→ Task description
Give back each entry unchanged, minus pictures.

→ Input data

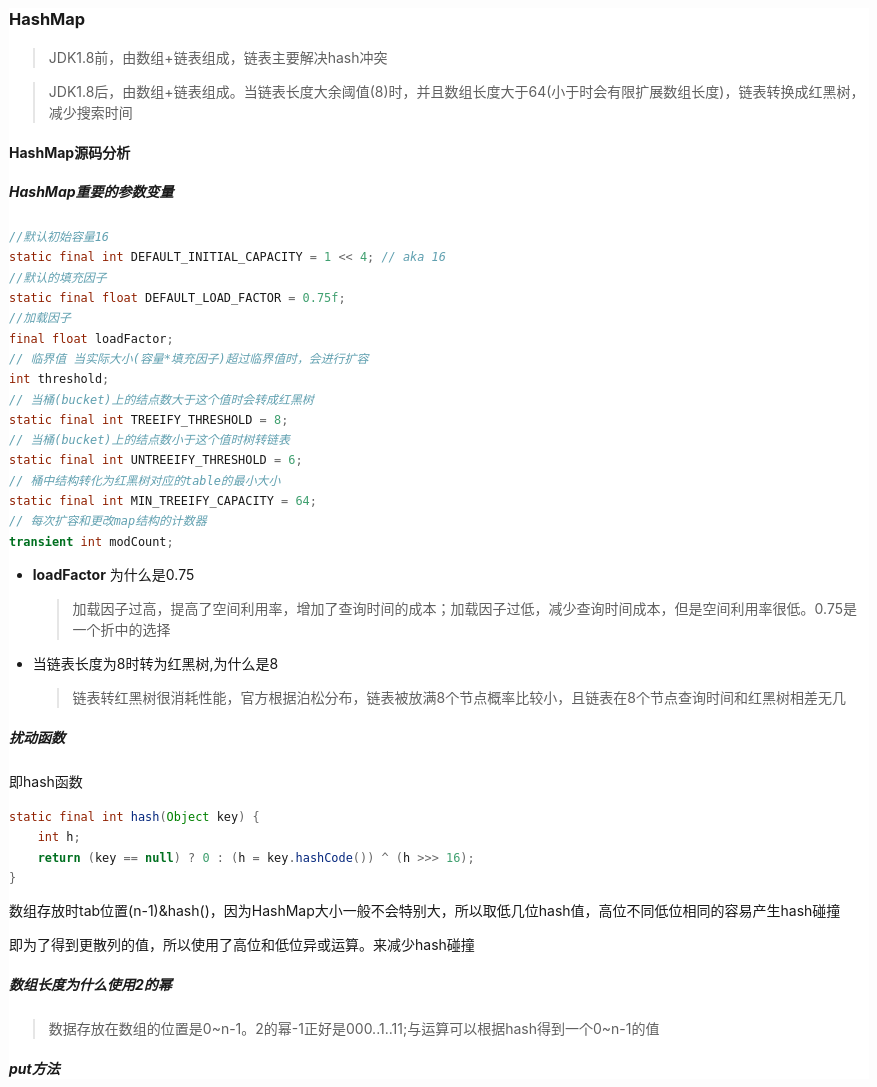 ### HashMap

>  JDK1.8前，由数组+链表组成，链表主要解决hash冲突

> JDK1.8后，由数组+链表组成。当链表长度大余阈值(8)时，并且数组长度大于64(小于时会有限扩展数组长度)，链表转换成红黑树，减少搜索时间

#### HashMap源码分析

##### HashMap重要的参数变量

```java
//默认初始容量16
static final int DEFAULT_INITIAL_CAPACITY = 1 << 4; // aka 16
//默认的填充因子
static final float DEFAULT_LOAD_FACTOR = 0.75f;
//加载因子
final float loadFactor;
// 临界值 当实际大小(容量*填充因子)超过临界值时，会进行扩容
int threshold;
// 当桶(bucket)上的结点数大于这个值时会转成红黑树
static final int TREEIFY_THRESHOLD = 8;
// 当桶(bucket)上的结点数小于这个值时树转链表
static final int UNTREEIFY_THRESHOLD = 6;
// 桶中结构转化为红黑树对应的table的最小大小
static final int MIN_TREEIFY_CAPACITY = 64;
// 每次扩容和更改map结构的计数器
transient int modCount;
```

- **loadFactor** 为什么是0.75

  > 加载因子过高，提高了空间利用率，增加了查询时间的成本；加载因子过低，减少查询时间成本，但是空间利用率很低。0.75是一个折中的选择

- 当链表长度为8时转为红黑树,为什么是8

  > 链表转红黑树很消耗性能，官方根据泊松分布，链表被放满8个节点概率比较小，且链表在8个节点查询时间和红黑树相差无几

##### 扰动函数

即hash函数

```java
static final int hash(Object key) {
    int h;
    return (key == null) ? 0 : (h = key.hashCode()) ^ (h >>> 16);
}
```

数组存放时tab位置(n-1)&hash()，因为HashMap大小一般不会特别大，所以取低几位hash值，高位不同低位相同的容易产生hash碰撞

即为了得到更散列的值，所以使用了高位和低位异或运算。来减少hash碰撞

##### 数组长度为什么使用2的幂

> 数据存放在数组的位置是0~n-1。2的幂-1正好是000..1..11;与运算可以根据hash得到一个0~n-1的值

##### put方法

→ Answer to the problem
 ### HashMap

>  JDK1.8前，由数组+链表组成，链表主要解决hash冲突

> JDK1.8后，由数组+链表组成。当链表长度大余阈值(8)时，并且数组长度大于64(小于时会有限扩展数组长度)，链表转换成红黑树，减少搜索时间

#### HashMap源码分析

##### HashMap重要的参数变量

```java
//默认初始容量16
static final int DEFAULT_INITIAL_CAPACITY = 1 << 4; // aka 16
//默认的填充因子
static final float DEFAULT_LOAD_FACTOR = 0.75f;
//加载因子
final float loadFactor;
// 临界值 当实际大小(容量*填充因子)超过临界值时，会进行扩容
int threshold;
// 当桶(bucket)上的结点数大于这个值时会转成红黑树
static final int TREEIFY_THRESHOLD = 8;
// 当桶(bucket)上的结点数小于这个值时树转链表
static final int UNTREEIFY_THRESHOLD = 6;
// 桶中结构转化为红黑树对应的table的最小大小
static final int MIN_TREEIFY_CAPACITY = 64;
// 每次扩容和更改map结构的计数器
transient int modCount;
```

- **loadFactor** 为什么是0.75

  > 加载因子过高，提高了空间利用率，增加了查询时间的成本；加载因子过低，减少查询时间成本，但是空间利用率很低。0.75是一个折中的选择

- 当链表长度为8时转为红黑树,为什么是8

  > 链表转红黑树很消耗性能，官方根据泊松分布，链表被放满8个节点概率比较小，且链表在8个节点查询时间和红黑树相差无几

##### 扰动函数

即hash函数

```java
static final int hash(Object key) {
    int h;
    return (key == null) ? 0 : (h = key.hashCode()) ^ (h >>> 16);
}
```

数组存放时tab位置(n-1)&hash()，因为HashMap大小一般不会特别大，所以取低几位hash值，高位不同低位相同的容易产生hash碰撞

即为了得到更散列的值，所以使用了高位和低位异或运算。来减少hash碰撞

##### 数组长度为什么使用2的幂

> 数据存放在数组的位置是0~n-1。2的幂-1正好是000..1..11;与运算可以根据hash得到一个0~n-1的值

##### put方法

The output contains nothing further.